Seit Ende 2023 steht Kantonen und Gemeinden ein neues "E-Learning Cyber"-Tool der KKJPD zur Verfügung. Wird es auch genutzt? Wir haben bei Verwaltungen und dem Projektleiter nachgefragt.

Im Mai 2023 kündigte die Konferenz der Kantonalen Justiz- und Polizeidirektorinnen und -direktoren (KKJPD) ein neues E-Learning-System zum Thema Informations- und Cybersicherheit für öffentliche Verwaltungen an. In ihrem Auftrag hat der Sicherheitsverbund Schweiz (SVS) zusammen mit Security-Expertinnen und -Experten die Plattform entwickelt. Seit Ende letzten Jahres ist sie auf Deutsch, Französisch, Italienisch und Englisch online.
Das E-Learning richte sich an alle Behörden von Bund, Kantonen und Gemeinden, so die damalige Ankündigung. "Schweizweit steht damit insgesamt rund 400'000 Mitarbeiterinnen und Mitarbeiter der öffentlichen Verwaltungen eine einheitliche Grundausbildung zur Verfügung, unabhängig ihres Tätigkeitsgebietes oder ihrer Hierarchiestufe."
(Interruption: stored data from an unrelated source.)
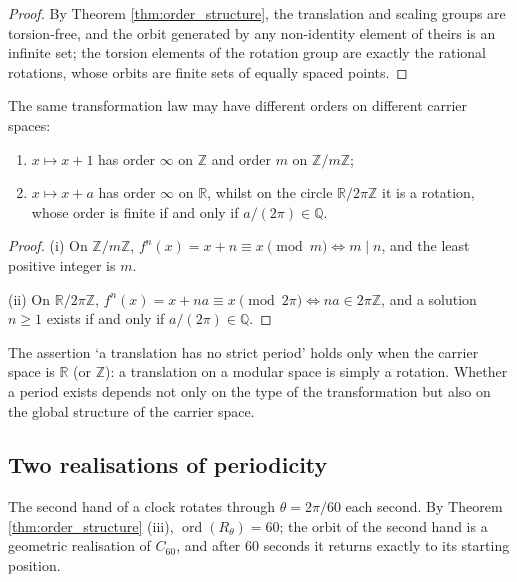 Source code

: \begin{proof}
By Theorem \ref{thm:order_structure}, the translation and scaling groups are torsion-free, and the orbit generated by any non-identity element of theirs is an infinite set; the torsion elements of the rotation group are exactly the rational rotations, whose orbits are finite sets of equally spaced points.
\end{proof}

\begin{proposition}\label{prop:carrier_space}
The same transformation law may have different orders on different carrier spaces:
\begin{enumerate}[label=(\roman*)]
    \item $x\mapsto x+1$ has order $\infty$ on $\mathbb{Z}$ and order $m$ on $\mathbb{Z}/m\mathbb{Z}$;
    \item $x\mapsto x+a$ has order $\infty$ on $\mathbb{R}$, whilst on the circle $\mathbb{R}/2\pi\mathbb{Z}$ it is a rotation, whose order is finite if and only if $a/(2\pi)\in\mathbb{Q}$.
\end{enumerate}
\end{proposition}

\begin{proof}
(i) On $\mathbb{Z}/m\mathbb{Z}$, $f^n(x)=x+n\equiv x\pmod m\iff m\mid n$, and the least positive integer is $m$.

(ii) On $\mathbb{R}/2\pi\mathbb{Z}$, $f^n(x)=x+na\equiv x\pmod{2\pi}\iff na\in 2\pi\mathbb{Z}$, and a solution $n\ge 1$ exists if and only if $a/(2\pi)\in\mathbb{Q}$.
\end{proof}

\begin{remark}\label{rem:translation_period_fix}
The assertion `a translation has no strict period' holds only when the carrier space is $\mathbb{R}$ (or $\mathbb{Z}$): a translation on a modular space is simply a rotation. Whether a period exists depends not only on the type of the transformation but also on the global structure of the carrier space.
\end{remark}

\subsection{Two realisations of periodicity}

\begin{example}\label{ex:clock}
The second hand of a clock rotates through $\theta=2\pi/60$ each second. By Theorem \ref{thm:order_structure} (iii), $\operatorname{ord}(R_\theta)=60$; the orbit of the second hand is a geometric realisation of $C_{60}$, and after 60 seconds it returns exactly to its starting position.
\end{example}

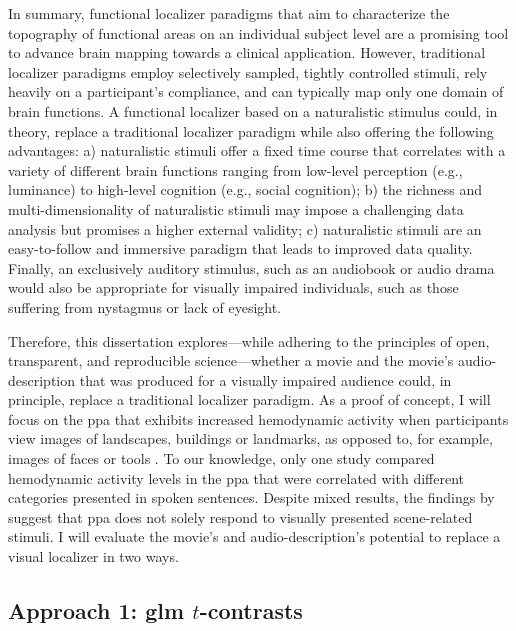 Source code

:In summary, functional localizer paradigms that aim to characterize the
topography of functional areas on an individual subject level are a promising
tool to advance brain mapping towards a clinical application.
However, traditional localizer paradigms employ selectively sampled, tightly
controlled stimuli, rely heavily on a participant's compliance, and can
typically map only one domain of brain functions.
A functional localizer based on a naturalistic stimulus could, in theory,
replace a traditional localizer paradigm while also offering the following
advantages:
a) naturalistic stimuli offer a fixed time course that correlates with a variety
of different brain functions ranging from low-level perception (e.g., luminance)
to high-level cognition (e.g., social cognition);
b) the richness and multi-dimensionality of naturalistic stimuli may impose a
challenging data analysis but promises a higher external validity;
c) naturalistic stimuli are an easy-to-follow and immersive paradigm that leads
to improved data quality.
Finally, an exclusively auditory stimulus, such as an audiobook or audio drama
would also be appropriate for visually impaired individuals, such as those
suffering from nystagmus or lack of eyesight.

Therefore, this dissertation explores---while adhering to the principles of
open, transparent, and reproducible science---whether a movie and the movie's
audio-description that was produced for a visually impaired audience could, in
principle, replace a traditional localizer paradigm.
As a proof of concept, I will focus on the \ac{ppa} that exhibits increased
hemodynamic activity when participants view images of landscapes, buildings or
landmarks, as opposed to, for example, images of faces or tools
\citep[e.g.,][for reviews]{epstein2014neural, aminoff2013role}.
To our knowledge, only one study \citep[cf.][]{aziz2008modulation} compared
hemodynamic activity levels in the \ac{ppa} that were correlated with different
categories presented in spoken sentences.
%
Despite mixed results, the findings by \citet{aziz2008modulation} suggest that
\ac{ppa} does not solely respond to visually presented scene-related stimuli.
%
I will evaluate the movie's and audio-description's potential to replace a
visual localizer in two ways.


\subsection{Approach 1: \ac{glm} $t$-contrasts}

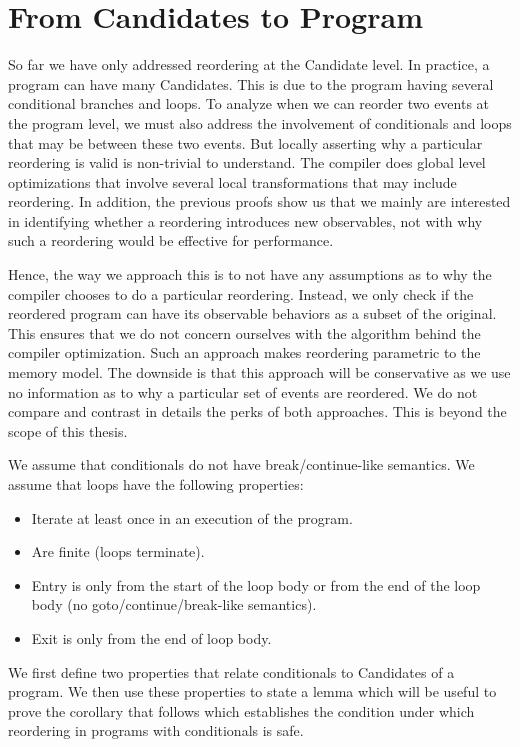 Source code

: \section{From Candidates to Program}

    So far we have only addressed reordering at the Candidate level. 
    In practice, a program can have many Candidates. 
    This is due to the program having several conditional branches and loops. 
    To analyze when we can reorder two events at the program level, we must also address the involvement of conditionals and loops that may be between these two events.
    But locally asserting why a particular reordering is valid is non-trivial to understand. 
    The compiler does global level optimizations that involve several local transformations that may include reordering. 
    In addition, the previous proofs show us that we mainly are interested in identifying whether a reordering introduces new observables, not with why such a reordering would be effective for performance.

    Hence, the way we approach this is to not have any assumptions as to why the compiler chooses to do a particular reordering. 
    Instead, we only check if the reordered program can have its observable behaviors as a subset of the original. 
    This ensures that we do not concern ourselves with the algorithm behind the compiler optimization. 
    Such an approach makes reordering parametric to the memory model. 
    The downside is that this approach will be conservative as we use no information as to why a particular set of events are reordered. 
    We do not compare and contrast in details the perks of both approaches. 
    This is beyond the scope of this thesis.

    We assume that conditionals do not have break/continue-like semantics. 
    We assume that loops have the following properties:
    \begin{itemize}
        \item Iterate at least once in an execution of the program.
        \item Are finite (loops terminate).
        \item Entry is only from the start of the loop body or from the end of the loop body (no goto/continue/break-like semantics).
        \item Exit is only from the end of loop body. 
    \end{itemize}

    We first define two properties that relate conditionals to Candidates of a program.
    We then use these properties to state a lemma which will be useful to prove the corollary that follows which establishes the condition under which reordering in programs with conditionals is safe.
Trainingsmodule von Phishing bis Regulatorien

Aufgebaut ist "E-Learning Cyber" bis jetzt in zwölf Trainingsmodule. Dazu gehören unter anderem "Informationssicherheit und Datenklassifizierung", "Phishing, Fake News", "Passwortsicherheit", "Sicherheit im Umgang mit mobilen Endgeräten" und "Regulatorien".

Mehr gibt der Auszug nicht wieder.